The issue in the instant case appears to be one of first impression. Our research has not disclosed any cases directly on point. In analyzing this issue, we initially note that the procedural posture of this case is confusing. Trial has not yet occurred on the claims that appellants are *640asserting against "C" Jays Realty, Mose, and Gass. Consequently, appellants have not yet established any right to indemnification for moneys they have been required to pay Thomas as a result of the judgment and orders entered in that portion of the action. However, assuming for purposes of this opinion that appellants establish their right to recover, clearly one of the items that they are entitled to recover as an element of their damages is the amount that they were required to pay in the previous action for Thomas's attorney fees.3

The general rule . . . denies recovery for counsel fees and other expenses of litigation beyond taxable costs in the instant suit. However, as to such fees and expenses incurred in a previous suit, a different rule applies, and, for such outlay caused by the defendant's actionable wrong or breach of contract, a recovery is allowed.

C. McCormick, Damages § 66, at 246 (1935).

Allowing appellants to seek recovery of this amount as an element of general damages from the party whose wrongful act involved him in litigation with Thomas and caused him to have to pay Thomas's attorney fees does not violate the general rule relating to recovery of attorney fees. As a general proposition, parties cannot recover their own attorney fees, regardless of the merit of their position or the outcome of the litigation. Generally, parties must finance their own litigation; however, a party required to pay an opposing party's attorney fees in a previous action is not necessarily precluded from recovering that amount as an element of general damages in a subsequent suit brought against the party causing the damage. See McCormick, at 246.

Whether we analyze the issue in the instant case under principles of indemnity, which "transfers liability from one who has been compelled to pay damages to another who should bear the entire loss", Interlake Porsche, at 523, or breach of duty principles which require the foreseeability of damages, the result does not in any sense undermine the *641general rule controlling recovery of attorney fees. We therefore hold that the trial court erred in concluding that there is no theory of law which would provide for the recovery of the $6,500 appellants were required to pay Thomas.

The trial court's order granting summary judgment is reversed and the cause remanded for further proceedings.

Webster and Pekelis, JJ., concur.

In addition to seeking an order that they were not liable for Thomas's attorney fees, "C" Jays Realty and its agents stated in their motion for summary judgment that they would exercise their option to purchase that portion of the 1.44 acres that Thomas did not receive and convey it to Thomas in lieu of damages.
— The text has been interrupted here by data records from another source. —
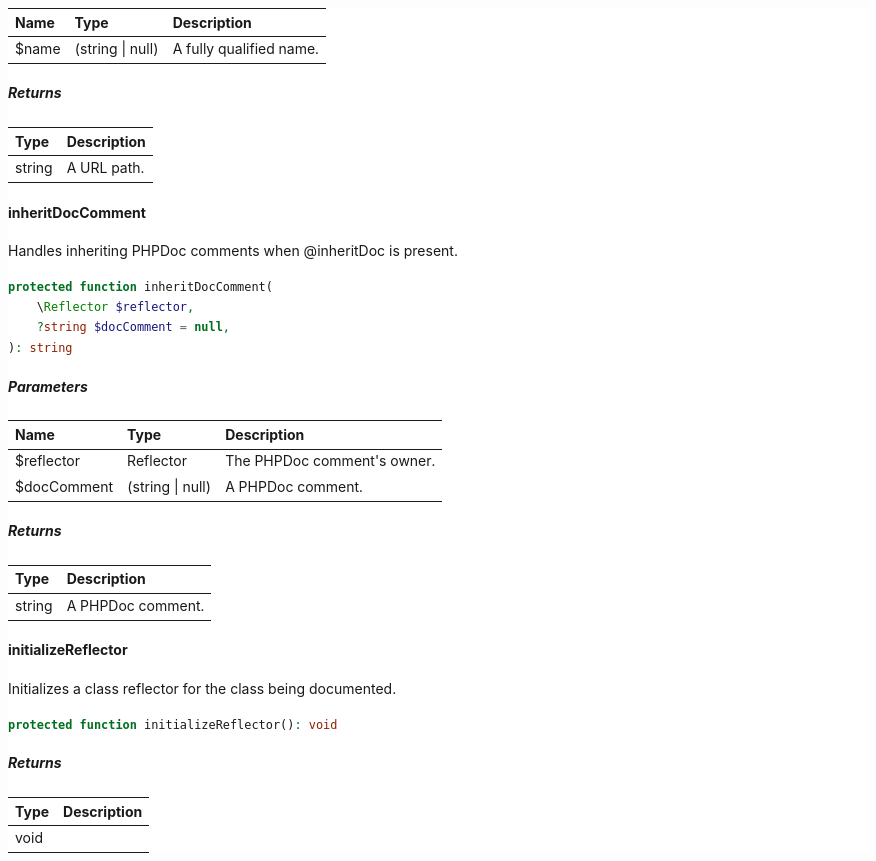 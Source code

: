 | Name | Type | Description |
| :--- | :--- | :--- |
| $name | \(string \| null\) | A fully qualified name. |

##### Returns

| Type | Description |
| :--- | :--- |
| string | A URL path. |

<a id="inherit\-doc\-comment"></a>

#### inheritDocComment

Handles inheriting PHPDoc comments when @inheritDoc is present.

```php
protected function inheritDocComment(
    \Reflector $reflector,
    ?string $docComment = null,
): string
```

##### Parameters

| Name | Type | Description |
| :--- | :--- | :--- |
| $reflector | Reflector | The PHPDoc comment's owner. |
| $docComment | \(string \| null\) | A PHPDoc comment. |

##### Returns

| Type | Description |
| :--- | :--- |
| string | A PHPDoc comment. |

<a id="initialize\-reflector"></a>

#### initializeReflector

Initializes a class reflector for the class being documented.

```php
protected function initializeReflector(): void
```

##### Returns

| Type | Description |
| :--- | :--- |
| void |  |

<a id="make\-case"></a>
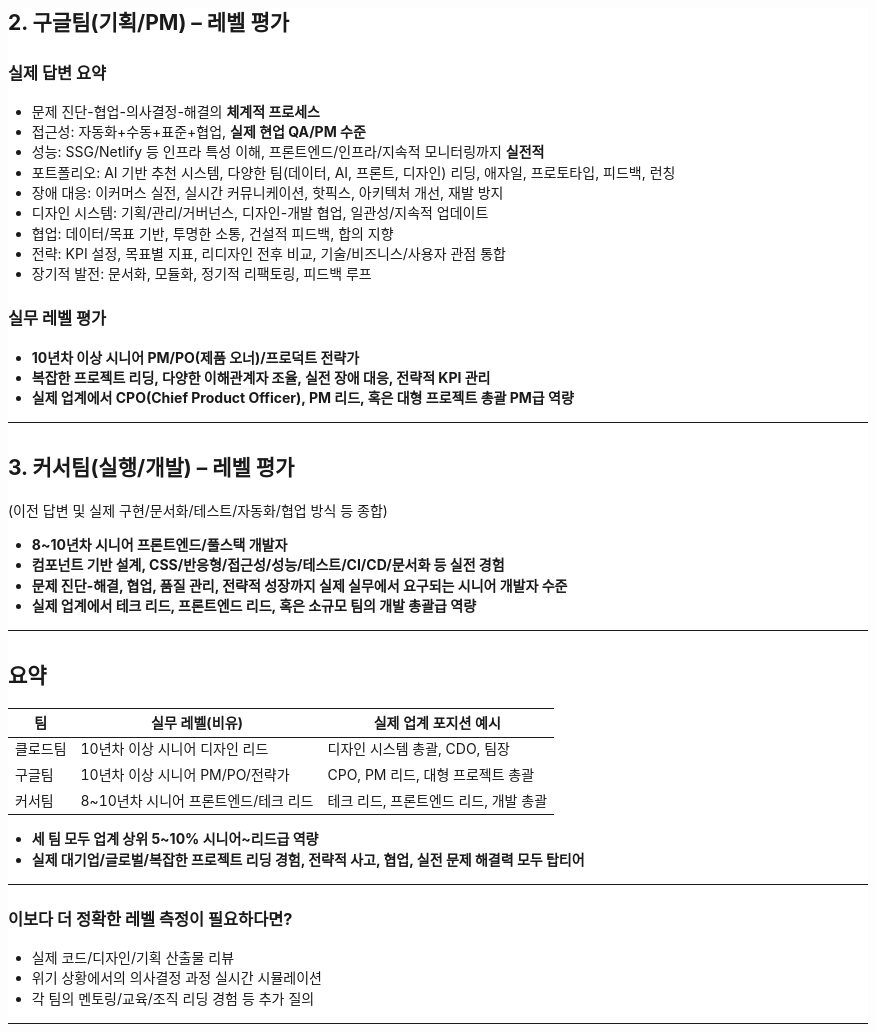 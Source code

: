 ## 2. **구글팀(기획/PM) – 레벨 평가**

### **실제 답변 요약**
- 문제 진단-협업-의사결정-해결의 **체계적 프로세스**
- 접근성: 자동화+수동+표준+협업, **실제 현업 QA/PM 수준**
- 성능: SSG/Netlify 등 인프라 특성 이해, 프론트엔드/인프라/지속적 모니터링까지 **실전적**
- 포트폴리오: AI 기반 추천 시스템, 다양한 팀(데이터, AI, 프론트, 디자인) 리딩, 애자일, 프로토타입, 피드백, 런칭
- 장애 대응: 이커머스 실전, 실시간 커뮤니케이션, 핫픽스, 아키텍처 개선, 재발 방지
- 디자인 시스템: 기획/관리/거버넌스, 디자인-개발 협업, 일관성/지속적 업데이트
- 협업: 데이터/목표 기반, 투명한 소통, 건설적 피드백, 합의 지향
- 전략: KPI 설정, 목표별 지표, 리디자인 전후 비교, 기술/비즈니스/사용자 관점 통합
- 장기적 발전: 문서화, 모듈화, 정기적 리팩토링, 피드백 루프

### **실무 레벨 평가**
- **10년차 이상 시니어 PM/PO(제품 오너)/프로덕트 전략가**
- **복잡한 프로젝트 리딩, 다양한 이해관계자 조율, 실전 장애 대응, 전략적 KPI 관리**
- **실제 업계에서 CPO(Chief Product Officer), PM 리드, 혹은 대형 프로젝트 총괄 PM급 역량**

---

## 3. **커서팀(실행/개발) – 레벨 평가**  
(이전 답변 및 실제 구현/문서화/테스트/자동화/협업 방식 등 종합)

- **8~10년차 시니어 프론트엔드/풀스택 개발자**
- **컴포넌트 기반 설계, CSS/반응형/접근성/성능/테스트/CI/CD/문서화 등 실전 경험**
- **문제 진단-해결, 협업, 품질 관리, 전략적 성장까지 실제 실무에서 요구되는 시니어 개발자 수준**
- **실제 업계에서 테크 리드, 프론트엔드 리드, 혹은 소규모 팀의 개발 총괄급 역량**

---

## **요약**

| 팀         | 실무 레벨(비유)                        | 실제 업계 포지션 예시                |
|------------|--------------------------------------|--------------------------------------|
| 클로드팀   | 10년차 이상 시니어 디자인 리드        | 디자인 시스템 총괄, CDO, 팀장        |
| 구글팀     | 10년차 이상 시니어 PM/PO/전략가       | CPO, PM 리드, 대형 프로젝트 총괄     |
| 커서팀     | 8~10년차 시니어 프론트엔드/테크 리드  | 테크 리드, 프론트엔드 리드, 개발 총괄|

- **세 팀 모두 업계 상위 5~10% 시니어~리드급 역량**  
- **실제 대기업/글로벌/복잡한 프로젝트 리딩 경험, 전략적 사고, 협업, 실전 문제 해결력 모두 탑티어**

---

### **이보다 더 정확한 레벨 측정이 필요하다면?**
- 실제 코드/디자인/기획 산출물 리뷰
- 위기 상황에서의 의사결정 과정 실시간 시뮬레이션
- 각 팀의 멘토링/교육/조직 리딩 경험 등 추가 질의

--- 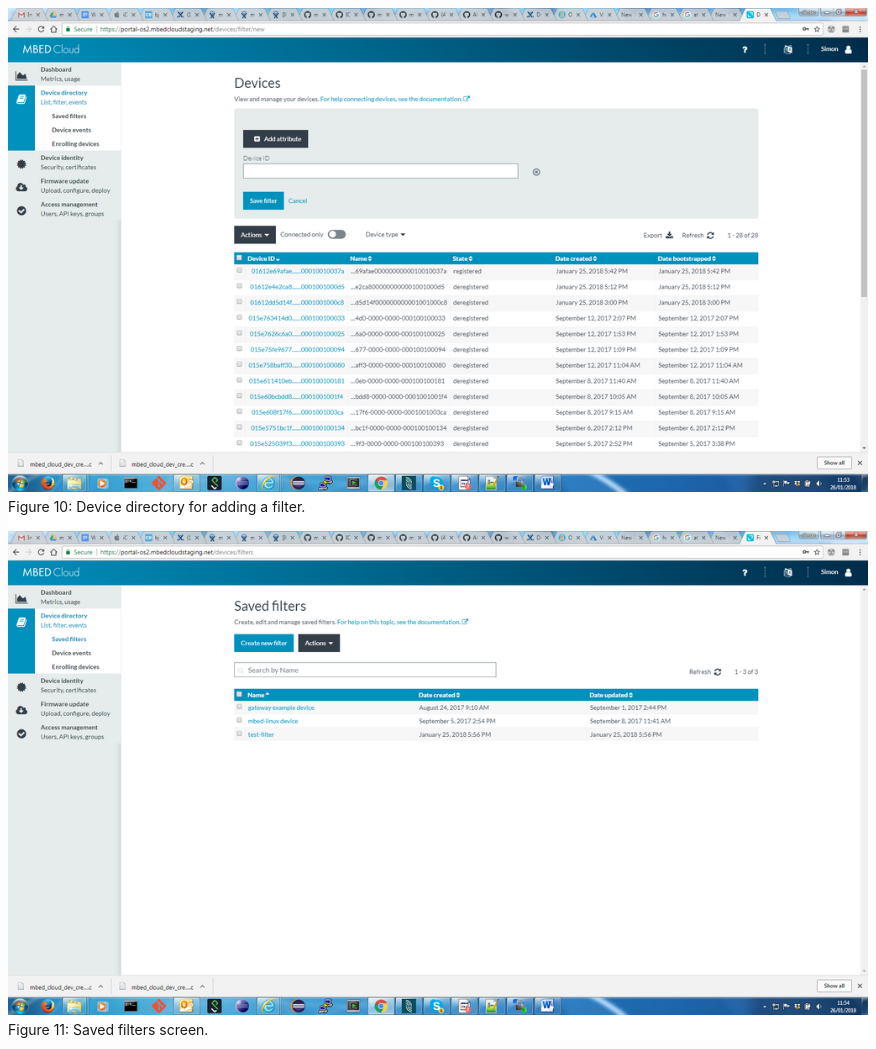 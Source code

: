 <a name="fig10"></a>
![fig10](pics/10.png "Figure 10")
Figure 10: Device directory for adding a filter.

<a name="fig11"></a>
![fig11](pics/11.png "Figure 11")
Figure 11: Saved filters screen.
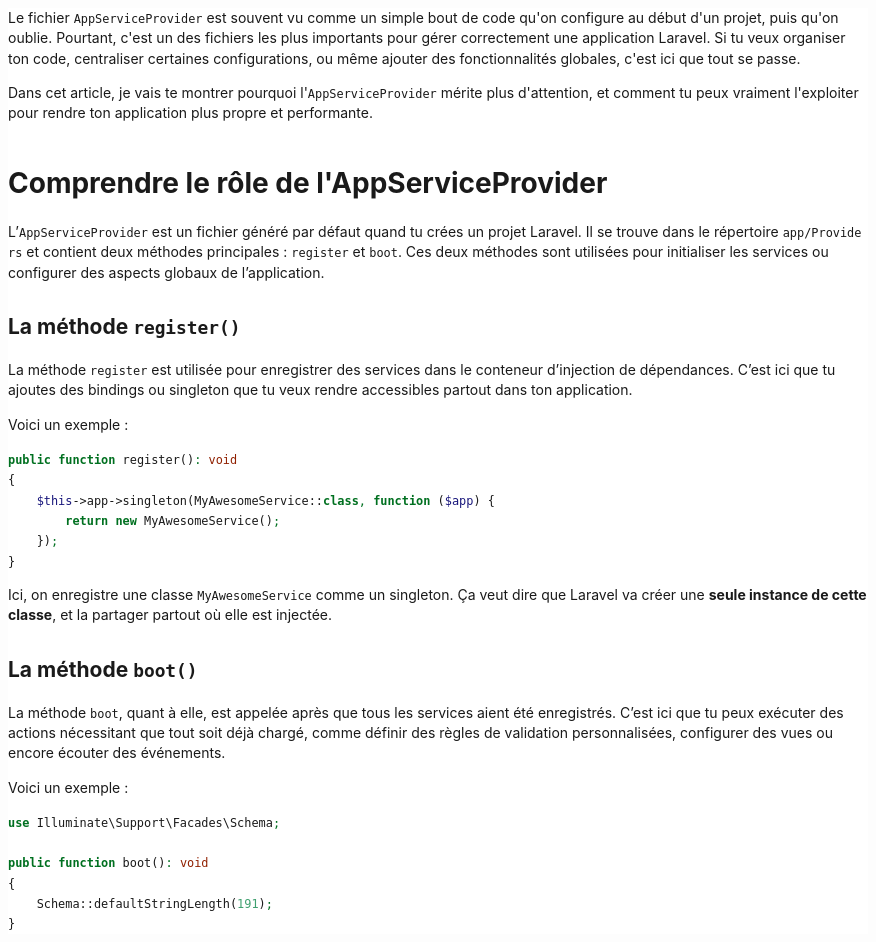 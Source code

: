 Le fichier `AppServiceProvider` est souvent vu comme un simple bout de code qu'on configure au début d'un projet,
puis qu'on oublie. Pourtant, c'est un des fichiers les plus importants pour gérer correctement une application Laravel.
Si tu veux organiser ton code, centraliser certaines configurations, ou même ajouter des fonctionnalités globales, c'est
ici que tout se passe.

Dans cet article, je vais te montrer pourquoi l'`AppServiceProvider` mérite plus d'attention, et comment tu peux vraiment
l'exploiter pour rendre ton application plus propre et performante.

# Comprendre le rôle de l'AppServiceProvider

L’`AppServiceProvider` est un fichier généré par défaut quand tu crées un projet Laravel. Il se trouve dans le répertoire
`app/Providers` et contient deux méthodes principales : `register` et `boot`. Ces deux méthodes sont utilisées pour
initialiser les services ou configurer des aspects globaux de l’application.

## La méthode `register()`

La méthode `register` est utilisée pour enregistrer des services dans le conteneur d’injection de dépendances. C’est ici
que tu ajoutes des bindings ou singleton que tu veux rendre accessibles partout dans ton application.

Voici un exemple :

```php
public function register(): void
{
    $this->app->singleton(MyAwesomeService::class, function ($app) {
        return new MyAwesomeService();
    });
}
```

Ici, on enregistre une classe `MyAwesomeService` comme un singleton. Ça veut dire que Laravel va créer
une **seule instance de cette classe**, et la partager partout où elle est injectée.

## La méthode `boot()`

La méthode `boot`, quant à elle, est appelée après que tous les services aient été enregistrés. C’est ici que tu peux
exécuter des actions nécessitant que tout soit déjà chargé, comme définir des règles de validation personnalisées,
configurer des vues ou encore écouter des événements.

Voici un exemple :

```php
use Illuminate\Support\Facades\Schema;

public function boot(): void
{
    Schema::defaultStringLength(191);
}
```
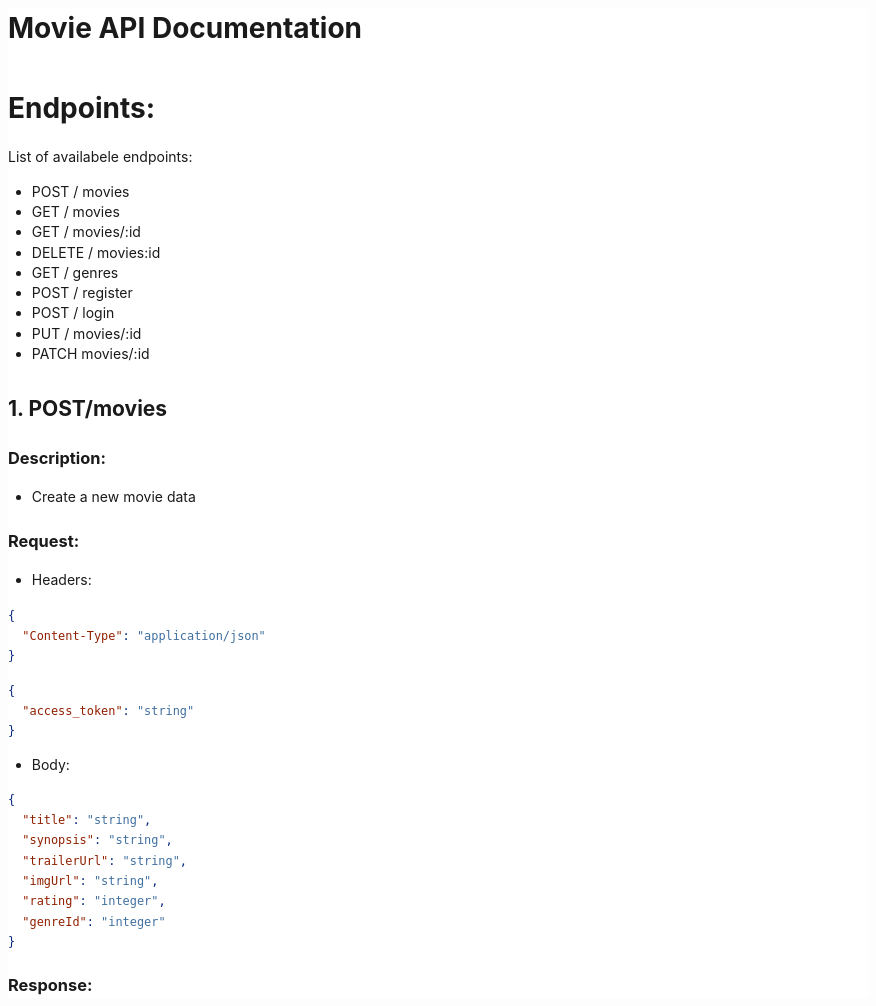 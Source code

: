 # Movie API Documentation

# Endpoints:

List of availabele endpoints:

- POST / movies
- GET / movies
- GET / movies/:id
- DELETE / movies:id
- GET / genres
- POST / register
- POST / login
- PUT / movies/:id
- PATCH movies/:id

## 1. POST/movies

### Description:

- Create a new movie data

### Request:

- Headers:

```json
{
  "Content-Type": "application/json"
}
```

```json
{
  "access_token": "string"
}
```

- Body:

```json
{
  "title": "string",
  "synopsis": "string",
  "trailerUrl": "string",
  "imgUrl": "string",
  "rating": "integer",
  "genreId": "integer"
}
```

### Response:
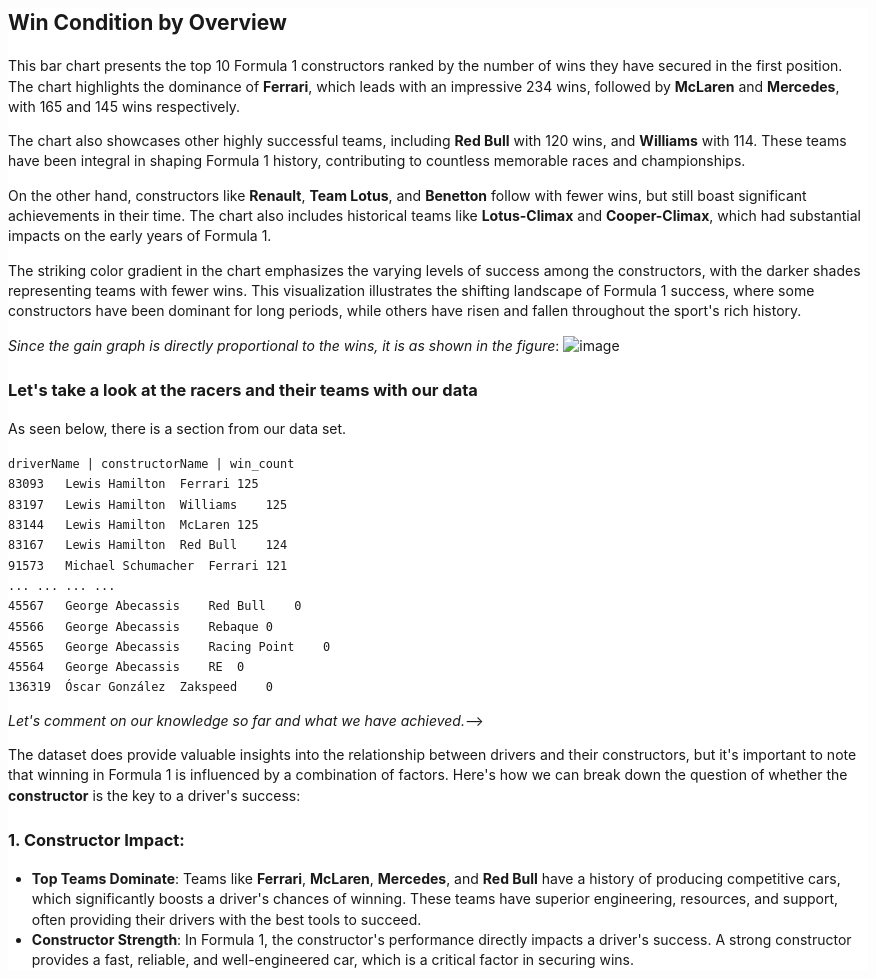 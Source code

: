 ## Win Condition by Overview

This bar chart presents the top 10 Formula 1 constructors ranked by the number of wins they have secured in the first position. The chart highlights the dominance of **Ferrari**, which leads with an impressive 234 wins, followed by **McLaren** and **Mercedes**, with 165 and 145 wins respectively. 

The chart also showcases other highly successful teams, including **Red Bull** with 120 wins, and **Williams** with 114. These teams have been integral in shaping Formula 1 history, contributing to countless memorable races and championships.

On the other hand, constructors like **Renault**, **Team Lotus**, and **Benetton** follow with fewer wins, but still boast significant achievements in their time. The chart also includes historical teams like **Lotus-Climax** and **Cooper-Climax**, which had substantial impacts on the early years of Formula 1.

The striking color gradient in the chart emphasizes the varying levels of success among the constructors, with the darker shades representing teams with fewer wins. This visualization illustrates the shifting landscape of Formula 1 success, where some constructors have been dominant for long periods, while others have risen and fallen throughout the sport's rich history.

*Since the gain graph is directly proportional to the wins, it is as shown in the figure*:
![image](https://github.com/user-attachments/assets/77ddb0cd-1cc6-4844-85c5-8e62cf4c5040)



### Let's take a look at the racers and their teams with our data
As seen below, there is a section from our data set.
```
driverName | constructorName | win_count
83093 	Lewis Hamilton 	Ferrari	125
83197	Lewis Hamilton	Williams	125
83144	Lewis Hamilton	McLaren	125
83167	Lewis Hamilton	Red Bull	124
91573	Michael Schumacher	Ferrari	121
...	...	...	...
45567	George Abecassis	Red Bull	0
45566	George Abecassis	Rebaque	0
45565	George Abecassis	Racing Point	0
45564	George Abecassis	RE	0
136319	Óscar González	Zakspeed	0
```

*Let's comment on our knowledge so far and what we have achieved.*-->

 The dataset does provide valuable insights into the relationship between drivers and their constructors, but it's important to note that winning in Formula 1 is influenced by a combination of factors. Here's how we can break down the question of whether the **constructor** is the key to a driver's success:

### 1. **Constructor Impact:**
   - **Top Teams Dominate**: Teams like **Ferrari**, **McLaren**, **Mercedes**, and **Red Bull** have a history of producing competitive cars, which significantly boosts a driver's chances of winning. These teams have superior engineering, resources, and support, often providing their drivers with the best tools to succeed.
   - **Constructor Strength**: In Formula 1, the constructor's performance directly impacts a driver's success. A strong constructor provides a fast, reliable, and well-engineered car, which is a critical factor in securing wins.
On November 1, 1988, the trial court ordered "C" Jays Realty and its agents to convey the property to Thomas.

Recovery of appellants' own attorney fees incurred in defending against Thomas's claims and any attorney fees appellants may incur in the action pending against "C" Jays Realty, Mose, and Gass are not an issue at this time. Appellants do argue that they are entitled to their own attorney fees; however, that issue was not raised below and therefore is not properly before this court.

While it is not absolutely clear in the record, presumably Thomas was entitled to his attorney fees by virtue of attorney fee provisions in the purchase and sale agreement.